In that case, involving a condominium board's failure to authorize exterior lighting, allegedly resulting in plaintiff's personal injuries, the court held that only those directors who actually voted for the commission of the tort could be held personally liable.

Lastly, the Court of Appeals, in the matter of Michaelis v. Benavides, 61 Cal. App. 4th 681 (1998), did find in a manner which was contrary to the traditional distinction between pecuniary loss and personal injury for negligence liability. In that case, the court found directors liable in negligence for pecuniary loss relating to improvements to real property by rationalizing that its decision was consistent with the traditional limitations because it was "not unlikely that personal injury could have resulted from the unsafe conditions of the real property." It is unclear to date whether Michaelis is an isolated decision or, rather, signals an expansion of the traditional limitations on officer and director liability.

ALTER EGO DOCTRINE

In California, two conditions must be met before the alter ego doctrine will be invoked.

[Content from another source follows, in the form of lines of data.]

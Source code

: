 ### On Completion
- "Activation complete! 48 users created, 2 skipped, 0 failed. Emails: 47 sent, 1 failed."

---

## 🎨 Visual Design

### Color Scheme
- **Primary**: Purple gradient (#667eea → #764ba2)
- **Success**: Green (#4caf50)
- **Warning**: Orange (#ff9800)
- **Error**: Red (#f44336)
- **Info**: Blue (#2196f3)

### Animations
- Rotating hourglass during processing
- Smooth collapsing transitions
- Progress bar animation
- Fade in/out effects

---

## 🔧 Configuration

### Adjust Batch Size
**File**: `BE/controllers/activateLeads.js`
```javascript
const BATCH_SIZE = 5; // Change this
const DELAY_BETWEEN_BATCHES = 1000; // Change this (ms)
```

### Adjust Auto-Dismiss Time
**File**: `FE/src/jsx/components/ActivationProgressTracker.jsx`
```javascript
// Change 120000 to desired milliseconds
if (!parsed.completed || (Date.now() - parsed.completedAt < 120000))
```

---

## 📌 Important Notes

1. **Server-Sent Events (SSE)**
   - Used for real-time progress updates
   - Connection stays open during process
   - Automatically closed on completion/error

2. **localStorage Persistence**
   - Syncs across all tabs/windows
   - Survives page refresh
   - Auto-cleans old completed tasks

First, there must be such a unity of interest and ownership between the corporation and its equitable owner that the separate personalities of the corporation and the shareholder do not in reality exist. Second, there must be an inequitable result if the acts in question are treated as those of the corporation alone. ( Automotriz etc. De California v. Resnick (1957) 47 Cal. 2d 792, 796 [306 P.2d 1, 63 A.L.R.2d 1042]; Hennessey's Tavern, Inc. v. American Air Filter Co. (1988) 204 Cal. App. 3d 1351, 1358 [251 Cal. Rptr. 859]; Alberto v. Diversified Group, Inc., supra, 55 F.3d at p. 205;Calvert, supra, 875 F. Supp. at p. 678.)

"Among the factors to be considered in applying the doctrine are commingling of funds and other assets of the two entities, the holding out by one entity that it is liable for the debts of the other, identical equitable ownership in the two entities, use of the same offices and employees, and use of one as a mere shell or conduit for the affairs of the other." (Cal. 3d Roman Catholic Archbishop v. Superior Court, supra, 15 Cal. App. 3d at pp. 406, 411; Associated Vendors, Inc. v. Oakland Meat Co., supra, 550 Cal. App. 2d at pp. 838-839.) Other factors that have been described in the case law include inadequate capitalization, disregard of corporate formalities, lack of segregation of corporate records, and identical directors and officers. (See Tomaselli v. Transamerica Ins. Co. (1994) 25 Cal. App. 4th 1269, 1285 [31 Cal. Rptr. 2d 433]; Associated Vendors, Inc. v. Oakland Meat Co., supra, 550 Cal. App. 2d at pp. 838-839; Alberto v. Diversified Group, Inc., supra, 55 F.3d at p. 205.) No one characteristic governs, but the courts must look at all the circumstances to determine whether the doctrine should be applied. ( Talbot v. Fresno-Pacific Corp. (1960) 181 Cal. App. 2d 425, 432 [5 Cal. Rptr. 361].) Alter ego is an extreme remedy, sparingly used. ( Calvert, supra, 875 F. Supp.)